I was then asked if the group gave me blog topics. I said they do, I am not expected to use every one, but some are good topics and others are off of diabetes directly, but are of interest. If they are of enough interest and can be tied to diabetes, I often blog about them. I said this has been most helpful and sometimes I just use these as topics for emails to everyone. I said that occasionally I am even supplied with the full study when the member can write and ask for a digital copy. This is then passed to the members to read as well. I commented that some of the topics are used for our meetings. I said the one part of the program this evening was used in a previous meeting and that I had blogged about it. I said some of you may have read it and were wondering why it was included. We added material to keep us on topic and still get everything across. One hand was raised and he said that it was significantly different, but well presented. He commented that the comments by our members did add value. Tim said this is what we do in our meetings. He admitted that sometimes we go off topic, but if it adds value, we let it happen. If it does not, it is stopped and we stay on topic.

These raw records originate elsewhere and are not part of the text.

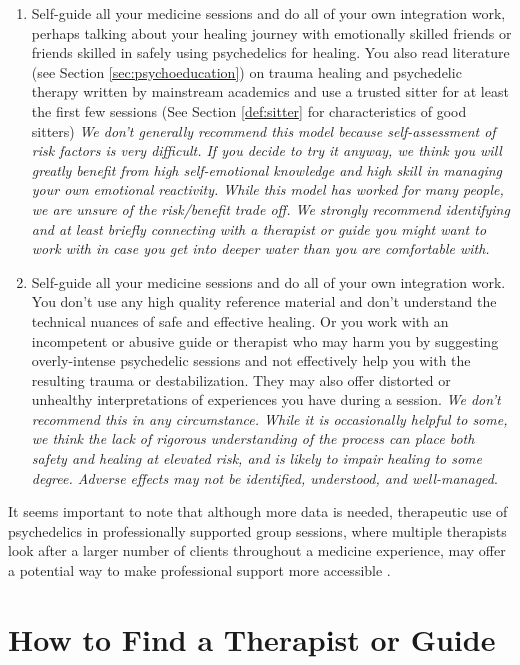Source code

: \documentclass[12pt,letterpaper]{book}
\begin{document}
\begin{enumerate}
    \item Self-guide all your medicine sessions and do all of your own integration work, perhaps talking about your healing journey with emotionally skilled friends or friends skilled in safely using psychedelics for healing. You also read literature (see Section \ref{sec:psychoeducation}) on trauma healing and psychedelic therapy written by mainstream academics and use a trusted sitter for at least the first few sessions (See Section \ref{def:sitter} for characteristics of good sitters) \textit{We don't generally recommend this model because self-assessment of risk factors is very difficult. If you decide to try it anyway, we think you will greatly benefit from high self-emotional knowledge and high skill in managing your own emotional reactivity. While this model has worked for many people, we are unsure of the risk/benefit trade off. We strongly recommend identifying and at least briefly connecting with a therapist or guide you might want to work with in case you get into deeper water than you are comfortable with.}
    \item Self-guide all your medicine sessions and do all of your own integration work. You don't use any high quality reference material and don't understand the technical nuances of safe and effective healing. Or you work with an incompetent or abusive guide or therapist who may harm you by suggesting overly-intense psychedelic sessions and not effectively help you with the resulting trauma or destabilization. They may also offer distorted or unhealthy interpretations of experiences you have during a session. \textit{We don't recommend this in any circumstance. While it is occasionally helpful to some, we think the lack of rigorous understanding of the process can place both safety and healing at elevated risk, and is likely to impair healing to some degree. Adverse effects may not be identified, understood, and well-managed}.
\end{enumerate}
It seems important to note that although more data is needed, therapeutic use of psychedelics in professionally supported group sessions, where multiple therapists look after a larger number of clients throughout a medicine experience, may offer a potential way to make professional support more accessible \cite{marseille2023group}.

\section{How to Find a Therapist or Guide}
\label{sec:howtofind}
\end{document}
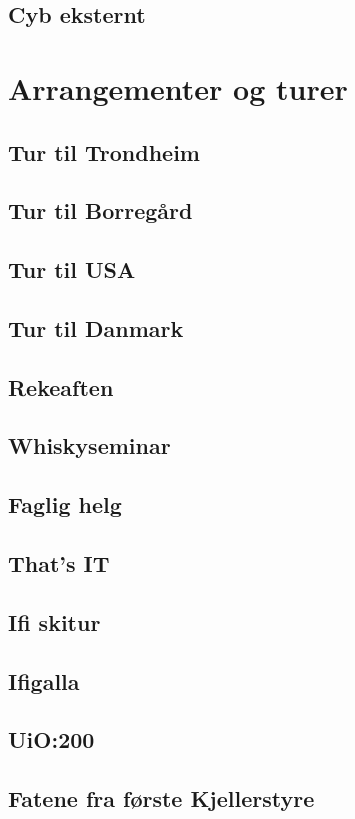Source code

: \documentclass[12pt, a4paper]{book}
\begin{document}
\chapter{Cyb eksternt}

\part{Arrangementer og turer}
\chapter{Tur til Trondheim}
\chapter{Tur til Borregård}
\chapter{Tur til USA}
\chapter{Tur til Danmark}
\chapter{Rekeaften}
\chapter{Whiskyseminar}
\chapter{Faglig helg}
\chapter{That's IT}
\chapter{Ifi skitur}
\chapter{Ifigalla}
\chapter{UiO:200}
\chapter{Fatene fra første Kjellerstyre}
\end{document}
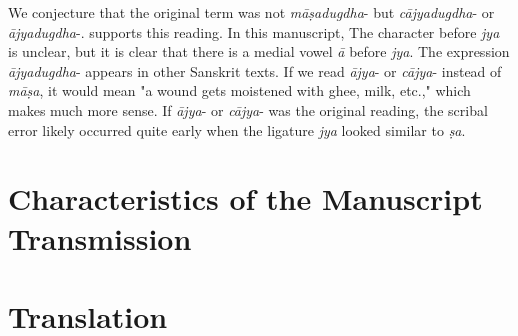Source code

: We conjecture that the original term was not \emph{māṣadugdha}- 
but \emph{cājyadugdha}- or \emph{ājyadugdha}-. 
 supports this reading. 
In this manuscript, The character before \emph{jya} is unclear, 
but it is clear that there is a medial vowel \emph{ā} before \emph{jya}. 
The expression \emph{ājyadugdha}- appears in other Sanskrit texts. 
If we read \emph{ājya}- or \emph{cājya}- instead of \emph{māṣa}, 
it would mean "a wound gets moistened with ghee, milk, etc.," 
which makes much more sense. 
If \emph{ājya}- or \emph{cājya}- was the original reading, 
the scribal error likely occurred quite early 
when the ligature \emph{jya} looked similar to \emph{ṣa}.

\section{Characteristics of the Manuscript Transmission}


\newpage
\section{Translation}

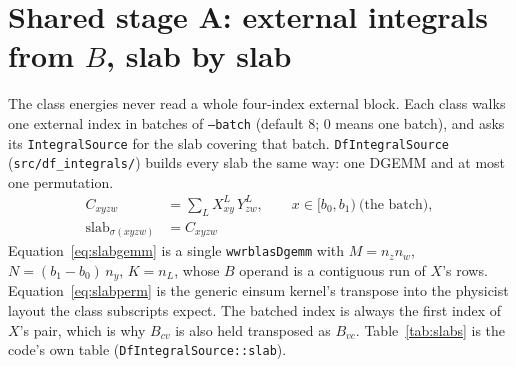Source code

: \documentclass[11pt]{article}
\newcommand{\code}[1]{\texttt{#1}}
\begin{document}
\section{\texorpdfstring{Shared stage A: external integrals from $B$, slab by slab}{Shared stage A: external integrals from B, slab by slab}}
\label{sec:df}

The class energies never read a whole four-index external block. Each class
walks one external index in batches of \code{--batch} (default 8; 0 means one
batch), and asks its \code{IntegralSource} for the slab covering that batch.
\code{DfIntegralSource} (\code{src/df\_integrals/}) builds every slab the same
way: one DGEMM and at most one permutation.
\begin{align}
  C_{xyzw} &= \sum_L X^L_{xy}\,Y^L_{zw},
    \qquad x \in [b_0, b_1)\ \text{(the batch)},
  \label{eq:slabgemm}\\
  \mathrm{slab}_{\sigma(xyzw)} &= C_{xyzw}
  \label{eq:slabperm}
\end{align}
Equation~\eqref{eq:slabgemm} is a single \code{wwrblasDgemm} with $M = n_z
n_w$, $N = (b_1-b_0)\,n_y$, $K = n_L$, whose $B$ operand is a contiguous run
of $X$'s rows. Equation~\eqref{eq:slabperm} is the generic einsum kernel's
transpose into the physicist layout the class subscripts expect. The batched
index is always the first index of $X$'s pair, which is why $B_{cv}$ is also
held transposed as $B_{vc}$. Table~\ref{tab:slabs} is the code's own table
(\code{DfIntegralSource::slab}).
\end{document}
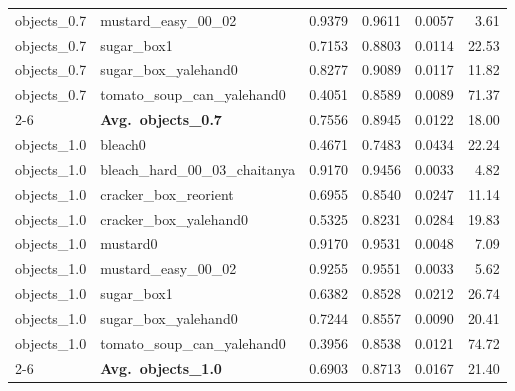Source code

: \begin{longtable}{llrrrr}
  objects_0.7 & mustard\_easy\_00\_02 & 0.9379 & 0.9611 & 0.0057 & 3.61 \\
  objects_0.7 & sugar\_box1 & 0.7153 & 0.8803 & 0.0114 & 22.53 \\
  objects_0.7 & sugar\_box\_yalehand0 & 0.8277 & 0.9089 & 0.0117 & 11.82 \\
  objects_0.7 & tomato\_soup\_can\_yalehand0 & 0.4051 & 0.8589 & 0.0089 & 71.37 \\
  \cmidrule{2-6}
  & \textbf{Avg.~objects_0.7} & 0.7556 & 0.8945 & 0.0122 & 18.00 \\
  \midrule
  objects_1.0 & bleach0 & 0.4671 & 0.7483 & 0.0434 & 22.24 \\
  objects_1.0 & bleach\_hard\_00\_03\_chaitanya & 0.9170 & 0.9456 & 0.0033 & 4.82 \\
  objects_1.0 & cracker\_box\_reorient & 0.6955 & 0.8540 & 0.0247 & 11.14 \\
  objects_1.0 & cracker\_box\_yalehand0 & 0.5325 & 0.8231 & 0.0284 & 19.83 \\
  objects_1.0 & mustard0 & 0.9170 & 0.9531 & 0.0048 & 7.09 \\
  objects_1.0 & mustard\_easy\_00\_02 & 0.9255 & 0.9551 & 0.0033 & 5.62 \\
  objects_1.0 & sugar\_box1 & 0.6382 & 0.8528 & 0.0212 & 26.74 \\
  objects_1.0 & sugar\_box\_yalehand0 & 0.7244 & 0.8557 & 0.0090 & 20.41 \\
  objects_1.0 & tomato\_soup\_can\_yalehand0 & 0.3956 & 0.8538 & 0.0121 & 74.72 \\
  \cmidrule{2-6}
  & \textbf{Avg.~objects_1.0} & 0.6903 & 0.8713 & 0.0167 & 21.40 \\
  \midrule
\bottomrule
\end{longtable}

Their doctor then spoke and said this is why he wanted a meeting like this so show them why he hoped they could develop into a group like this. He said that this may be hard to beat, but he still had hope. He said that the amount of research we do as a group may not be possible. He then asked our group how many actively do research and 11 raised their hands. Rob said he did not do a lot of research, but did read quite a bit and still sent out emails about different articles and press releases. Brenda commented that she did not because of grandchildren, but that she was happy to be the recipient of information from the rest of us. She felt that what she learned in the meetings and received in emails, kept her loyal to the group. She continued that like had been said before, even missing a meeting, she still was kept in the loop by emails.

Tim said we would be happy to have one meeting with them and have them back again. He was the contact person. He would let them know when, after receiving their schedule. We concluded the meeting then.